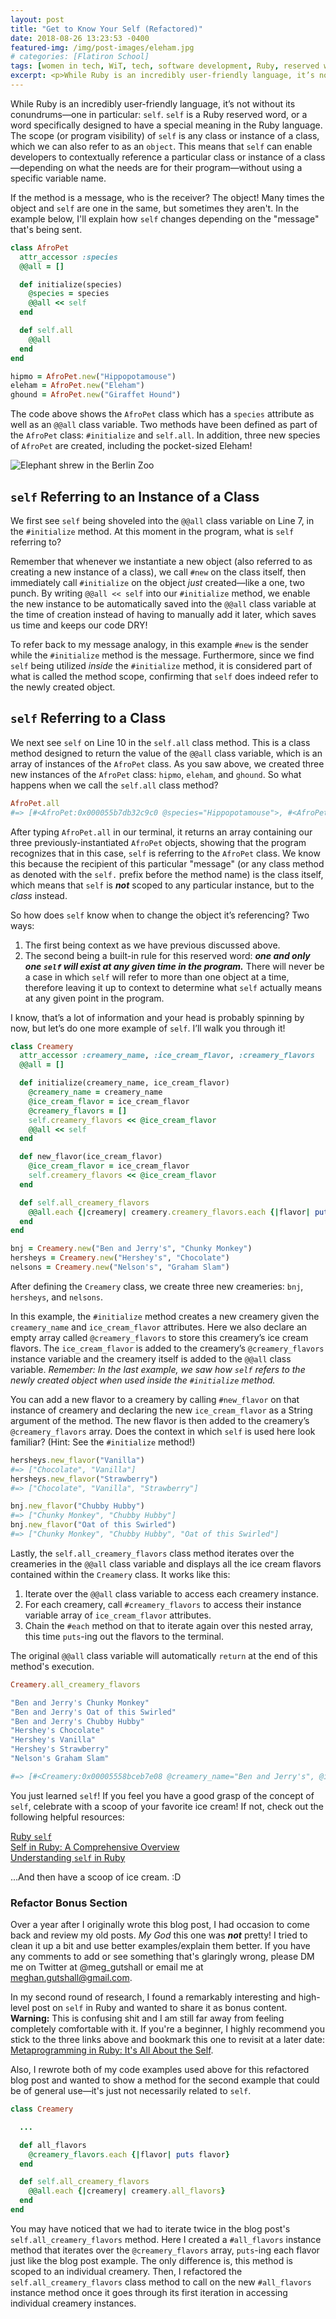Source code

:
 ```yaml
---
layout: post
title: "Get to Know Your Self (Refactored)"
date: 2018-08-26 13:23:53 -0400
featured-img: /img/post-images/eleham.jpg
# categories: [Flatiron School]
tags: [women in tech, WiT, tech, software development, Ruby, reserved words]
excerpt: <p>While Ruby is an incredibly user-friendly language, it’s not without its conundrums&mdash;one in particular being <code>self</code>. <code>self</code> is a Ruby reserved word that can be scoped to any class or instance of a class. This enables developers to contextually reference a particular instance or class&mdash;depending on what the needs are for their program&mdash;without using a specific variable name. It's not hard to see how this could quickly become confusing. Read on to walk through some simple examples and gain a better understanding of the concept of <code>self</code>.</p>
---
```


While Ruby is an incredibly user-friendly language, it’s not without its conundrums—one in particular: `self`. ``self`` is a Ruby reserved word, or a word specifically designed to have a special meaning in the Ruby language. The scope (or program visibility) of `self` is any class or instance of a class, which we can also refer to as an `object`. This means that `self` can enable developers to contextually reference a particular class or instance of a class—depending on what the needs are for their program—without using a specific variable name.

If the method is a message, who is the receiver? The object! Many times the object and `self` are one in the same, but sometimes they aren't. In the example below, I'll explain how `self` changes depending on the "message" that's being sent.

```ruby
class AfroPet
  attr_accessor :species
  @@all = []

  def initialize(species)
    @species = species
    @@all << self
  end

  def self.all
    @@all
  end
end

hipmo = AfroPet.new("Hippopotamouse")
eleham = AfroPet.new("Eleham")
ghound = AfroPet.new("Giraffet Hound")
```

The code above shows the `AfroPet` class which has a `species` attribute as well as an `@@all` class variable. Two methods have been defined as part of the `AfroPet` class: `#initialize` and `self.all`. In addition, three new species of `AfroPet` are created, including the pocket-sized Eleham!

![Elephant shrew in the Berlin Zoo](/img/post-images/eleham.jpg)

## `self` Referring to an Instance of a Class

We first see `self` being shoveled into the `@@all` class variable on Line 7, in the `#initialize` method. At this moment in the program, what is `self` referring to?

Remember that whenever we instantiate a new object (also referred to as creating a new instance of a class), we call `#new` on the class itself, then immediately call `#initialize` on the object _just_ created—like a one, two punch. By writing `@@all << self` into our `#initialize` method, we enable the new instance to be automatically saved into the `@@all` class variable at the time of creation instead of having to manually add it later, which saves us time and keeps our code DRY!

To refer back to my message analogy, in this example `#new` is the sender while the `#initialize` method is the message. Furthermore, since we find `self` being utilized _inside_ the `#initialize` method, it is considered part of what is called the method scope, confirming that `self` does indeed refer to the newly created object.

## `self` Referring to a Class

We next see `self` on Line 10 in the `self.all` class method. This is a class method designed to return the value of the `@@all` class variable, which is an array of instances of the `AfroPet` class. As you saw above, we created three new instances of the `AfroPet` class: `hipmo`, `eleham`, and `ghound`. So what happens when we call the `self.all` class method?

```ruby
AfroPet.all
#=> [#<AfroPet:0x000055b7db32c9c0 @species="Hippopotamouse">, #<AfroPet:0x000055b7db32c970 @species="Eleham">, #<AfroPet:0x000055b7db32c920 @species="Giraffet Hound">]
```

After typing `AfroPet.all` in our terminal, it returns an array containing our three previously-instantiated `AfroPet` objects, showing that the program recognizes that in this case, `self` is referring to the `AfroPet` class. We know this because the recipient of this particular "message" (or any class method as denoted with the `self.` prefix before the method name) is the class itself, which means that `self` is **_not_** scoped to any particular instance, but to the _class_ instead.

So how does `self` know when to change the object it’s referencing? Two ways:

1. The first being context as we have previous discussed above.
2. The second being a built-in rule for this reserved word: **_one and only one `self` will exist at any given time in the program._** There will never be a case in which `self` will refer to more than one object at a time, therefore leaving it up to context to determine what `self` actually means at any given point in the program.

<!-- vv Check this entire example. vv -->

I know, that’s a lot of information and your head is probably spinning by now, but let’s do one more example of `self`. I’ll walk you through it!

```ruby
class Creamery
  attr_accessor :creamery_name, :ice_cream_flavor, :creamery_flavors
  @@all = []

  def initialize(creamery_name, ice_cream_flavor)
    @creamery_name = creamery_name
    @ice_cream_flavor = ice_cream_flavor
    @creamery_flavors = []
    self.creamery_flavors << @ice_cream_flavor
    @@all << self
  end

  def new_flavor(ice_cream_flavor)
    @ice_cream_flavor = ice_cream_flavor
    self.creamery_flavors << @ice_cream_flavor
  end

  def self.all_creamery_flavors
    @@all.each {|creamery| creamery.creamery_flavors.each {|flavor| puts "#{creamery.creamery_name} " + flavor}}
  end
end

bnj = Creamery.new("Ben and Jerry's", "Chunky Monkey")
hersheys = Creamery.new("Hershey's", "Chocolate")
nelsons = Creamery.new("Nelson's", "Graham Slam")
```

After defining the `Creamery` class, we create three new creameries: `bnj`, `hersheys`, and `nelsons`.

In this example, the `#initialize` method creates a new creamery given the `creamery_name` and `ice_cream_flavor` attributes. Here we also declare an empty array called `@creamery_flavors` to store this creamery’s ice cream flavors. The `ice_cream_flavor` is added to the creamery’s `@creamery_flavors` instance variable and the creamery itself is added to the `@@all` class variable. _Remember: In the last example, we saw how `self` refers to the newly created object when used inside the `#initialize` method._

You can add a new flavor to a creamery by calling `#new_flavor` on that instance of creamery and declaring the new `ice_cream_flavor` as a String argument of the method. The new flavor is then added to the creamery’s `@creamery_flavors` array. Does the context in which `self` is used here look familiar? (Hint: See the `#initialize` method!)

```ruby
hersheys.new_flavor("Vanilla")
#=> ["Chocolate", "Vanilla"]
hersheys.new_flavor("Strawberry")
#=> ["Chocolate", "Vanilla", "Strawberry"]

bnj.new_flavor("Chubby Hubby")
#=> ["Chunky Monkey", "Chubby Hubby"]
bnj.new_flavor("Oat of this Swirled")
#=> ["Chunky Monkey", "Chubby Hubby", "Oat of this Swirled"]
```

Lastly, the `self.all_creamery_flavors` class method iterates over the creameries in the `@@all` class variable and displays all the ice cream flavors contained within the `Creamery` class. It works like this:

1. Iterate over the `@@all` class variable to access each creamery instance.
2. For each creamery, call `#creamery_flavors` to access their instance variable array of `ice_cream_flavor` attributes.
3. Chain the `#each` method on that to iterate again over this nested array, this time `puts`-ing out the flavors to the terminal.

The original `@@all` class variable will automatically `return` at the end of this method's execution.

```ruby
Creamery.all_creamery_flavors

"Ben and Jerry's Chunky Monkey"
"Ben and Jerry's Oat of this Swirled"
"Ben and Jerry's Chubby Hubby"
"Hershey's Chocolate"
"Hershey's Vanilla"
"Hershey's Strawberry"
"Nelson's Graham Slam"

#=> [#<Creamery:0x00005558bceb7e08 @creamery_name="Ben and Jerry's", @ice_cream_flavor="Oat of this Swirled", @creamery_flavors=["Chunky Monkey", "Chubby Hubby", "Oat of this Swirled"]>, #<Creamery:0x00005558bceb7d68 @creamery_name="Hershey's", @ice_cream_flavor="Strawberry", @creamery_flavors=["Chocolate", "Vanilla", "Strawberry"]>, #<Creamery:0x00005558bceb7cc8 @creamery_name="Nelson's", @ice_cream_flavor="Graham Slam", @creamery_flavors=["Graham Slam"]>]
```

You just learned `self`! If you feel you have a good grasp of the concept of `self`, celebrate with a scoop of your favorite ice cream! If not, check out the following helpful resources:

[Ruby `self`](https://learn.co/lessons/ruby-self-readme)<br>
[Self in Ruby: A Comprehensive Overview](https://airbrake.io/blog/ruby/self-ruby-overview)<br>
[Understanding `self` in Ruby](https://www.honeybadger.io/blog/ruby-self-cheat-sheet/)

...And then have a scoop of ice cream. :D

### Refactor Bonus Section

Over a year after I originally wrote this blog post, I had occasion to come back and review my old posts. _My God_ this one was **_not_** pretty! I tried to clean it up a bit and use better examples/explain them better. If you have any comments to add or see something that's glaringly wrong, please DM me on Twitter at @meg_gutshall or email me at meghan.gutshall@gmail.com.

In my second round of research, I found a remarkably interesting and high-level post on `self` in Ruby and wanted to share it as bonus content. **Warning:** This is confusing shit and I am still far away from feeling completely comfortable with it. If you're a beginner, I highly recommend you stick to the three links above and bookmark this one to revisit at a later date: [Metaprogramming in Ruby: It's All About the Self](https://yehudakatz.com/2009/11/15/metaprogramming-in-ruby-its-all-about-the-self/).

Also, I rewrote both of my code examples used above for this refactored blog post and wanted to show a method for the second example that could be of general use—it's just not necessarily related to `self`.

```ruby
class Creamery

  ...

  def all_flavors
    @creamery_flavors.each {|flavor| puts flavor}
  end

  def self.all_creamery_flavors
    @@all.each {|creamery| creamery.all_flavors}
  end
end
```

You may have noticed that we had to iterate twice in the blog post's `self.all_creamery_flavors` method. Here I created a `#all_flavors` instance method that iterates over the `@creamery_flavors` array, `puts`-ing each flavor just like the blog post example. The only difference is, this method is scoped to an individual creamery. Then, I refactored the `self.all_creamery_flavors` class method to call on the new `#all_flavors` instance method once it goes through its first iteration in accessing individual creamery instances.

=-=-=-=-=

● **What you should do**: Among the lines of the listing above, count those that include "better" and give only the total.

● **Task response**: 2